TASK DIRECTIONS => Each line of the data below that carries the word "either" needs to be copied.

Stored data entries
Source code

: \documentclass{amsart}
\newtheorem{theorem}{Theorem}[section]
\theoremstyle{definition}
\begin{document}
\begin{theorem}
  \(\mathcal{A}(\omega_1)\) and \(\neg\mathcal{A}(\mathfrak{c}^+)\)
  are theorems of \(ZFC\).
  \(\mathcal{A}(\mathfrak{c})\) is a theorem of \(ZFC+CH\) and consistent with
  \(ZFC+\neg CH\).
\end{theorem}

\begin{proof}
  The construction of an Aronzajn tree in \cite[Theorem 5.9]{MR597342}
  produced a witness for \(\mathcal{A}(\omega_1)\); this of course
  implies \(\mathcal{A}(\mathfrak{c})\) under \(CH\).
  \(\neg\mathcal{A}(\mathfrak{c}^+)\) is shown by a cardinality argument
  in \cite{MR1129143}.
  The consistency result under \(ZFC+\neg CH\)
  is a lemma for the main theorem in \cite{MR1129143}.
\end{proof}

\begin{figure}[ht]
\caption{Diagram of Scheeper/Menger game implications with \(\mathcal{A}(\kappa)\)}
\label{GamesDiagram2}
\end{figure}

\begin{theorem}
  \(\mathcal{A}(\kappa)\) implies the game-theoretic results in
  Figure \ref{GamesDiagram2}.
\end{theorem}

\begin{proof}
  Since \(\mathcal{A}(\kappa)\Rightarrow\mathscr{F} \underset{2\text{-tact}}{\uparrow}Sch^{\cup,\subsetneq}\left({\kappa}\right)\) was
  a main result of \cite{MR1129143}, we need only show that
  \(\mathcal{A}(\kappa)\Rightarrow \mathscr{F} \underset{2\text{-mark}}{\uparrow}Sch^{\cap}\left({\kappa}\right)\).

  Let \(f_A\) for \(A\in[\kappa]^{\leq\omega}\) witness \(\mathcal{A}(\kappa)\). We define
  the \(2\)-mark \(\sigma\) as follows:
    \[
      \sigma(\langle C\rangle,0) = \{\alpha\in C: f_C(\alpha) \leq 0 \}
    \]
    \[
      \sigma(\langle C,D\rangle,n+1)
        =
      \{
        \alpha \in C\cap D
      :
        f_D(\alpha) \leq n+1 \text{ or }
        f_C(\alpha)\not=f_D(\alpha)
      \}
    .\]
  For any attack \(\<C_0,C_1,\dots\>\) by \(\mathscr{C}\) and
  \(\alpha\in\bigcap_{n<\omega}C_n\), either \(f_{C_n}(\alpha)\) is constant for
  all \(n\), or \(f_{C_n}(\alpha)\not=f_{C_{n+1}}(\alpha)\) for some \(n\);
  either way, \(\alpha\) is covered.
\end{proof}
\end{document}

TASK OUTPUT =>
  \(\alpha\in\bigcap_{n<\omega}C_n\), either \(f_{C_n}(\alpha)\) is constant for
  either way, \(\alpha\) is covered.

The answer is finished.